*Task material*
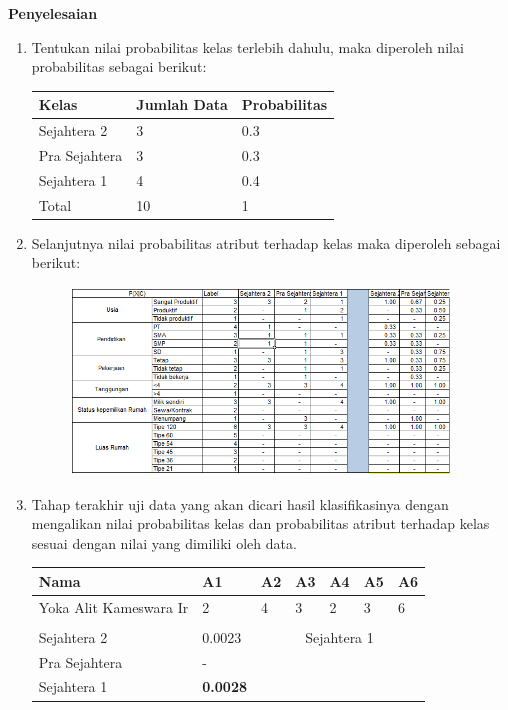 \pagebreak
\par \textbf{Penyelesaian}
\begin{enumerate}
    \item Tentukan nilai probabilitas kelas terlebih dahulu, maka diperoleh nilai probabilitas sebagai berikut:
    \begin{table}[!ht]
    \centering
\begin{tabular}{|l|l|l|}
\hline
Kelas         & Jumlah Data & Probabilitas \\ \hline
Sejahtera 2   & 3           & 0.3          \\ \hline
Pra Sejahtera & 3           & 0.3          \\ \hline
Sejahtera 1   & 4           & 0.4          \\ \hline
Total         & 10          & 1            \\ \hline
\end{tabular}
\end{table}
\item Selanjutnya nilai probabilitas atribut terhadap kelas maka diperoleh sebagai berikut:
\begin{figure}[!htpb]
        \centering
        \includegraphics[width=10cm, height=5cm]{figures/probailitas.PNG}
        \end{figure} 
\item Tahap terakhir uji data yang akan dicari hasil klasifikasinya dengan mengalikan nilai probabilitas kelas dan probabilitas atribut terhadap kelas sesuai dengan nilai yang dimiliki oleh data.
\begin{table}[!ht]
\centering
\begin{tabular}{|l|l|c|l|l|l|l|}
\hline
Nama                   & A1              & \multicolumn{1}{l|}{A2}   & A3  & A4  & A5  & A6  \\ \hline
Yoka Alit Kameswara Ir & 2               & \multicolumn{1}{l|}{4}    & 3   & 2   & 3   & 6   \\ \hline
\multicolumn{7}{|l|}{}                                                                       \\ \hline
Sejahtera 2            & 0.0023          & \multicolumn{5}{c|}{\multirow{}{}{Sejahtera 1}} \\ \cline{1-2}
Pra Sejahtera          & -               & \multicolumn{5}{c|}{}                             \\ \cline{1-2}
Sejahtera 1            & \textbf{0.0028} & \multicolumn{5}{c|}{}                             \\ \hline
\end{tabular}
\end{table}
\end{enumerate}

*Instructions to follow*
Line by line, output the material above exactly, passing over the pictures.

*Solution to this task*
 \pagebreak
\par \textbf{Penyelesaian}
\begin{enumerate}
    \item Tentukan nilai probabilitas kelas terlebih dahulu, maka diperoleh nilai probabilitas sebagai berikut:
    \begin{table}[!ht]
    \centering
\begin{tabular}{|l|l|l|}
\hline
Kelas         & Jumlah Data & Probabilitas \\ \hline
Sejahtera 2   & 3           & 0.3          \\ \hline
Pra Sejahtera & 3           & 0.3          \\ \hline
Sejahtera 1   & 4           & 0.4          \\ \hline
Total         & 10          & 1            \\ \hline
\end{tabular}
\end{table}
\item Selanjutnya nilai probabilitas atribut terhadap kelas maka diperoleh sebagai berikut:
\begin{figure}[!htpb]
        \centering
        \includegraphics[width=10cm, height=5cm]{figures/probailitas.PNG}
        \end{figure} 
\item Tahap terakhir uji data yang akan dicari hasil klasifikasinya dengan mengalikan nilai probabilitas kelas dan probabilitas atribut terhadap kelas sesuai dengan nilai yang dimiliki oleh data.
\begin{table}[!ht]
\centering
\begin{tabular}{|l|l|c|l|l|l|l|}
\hline
Nama                   & A1              & \multicolumn{1}{l|}{A2}   & A3  & A4  & A5  & A6  \\ \hline
Yoka Alit Kameswara Ir & 2               & \multicolumn{1}{l|}{4}    & 3   & 2   & 3   & 6   \\ \hline
\multicolumn{7}{|l|}{}                                                                       \\ \hline
Sejahtera 2            & 0.0023          & \multicolumn{5}{c|}{\multirow{}{}{Sejahtera 1}} \\ \cline{1-2}
Pra Sejahtera          & -               & \multicolumn{5}{c|}{}                             \\ \cline{1-2}
Sejahtera 1            & \textbf{0.0028} & \multicolumn{5}{c|}{}                             \\ \hline
\end{tabular}
\end{table}
\end{enumerate}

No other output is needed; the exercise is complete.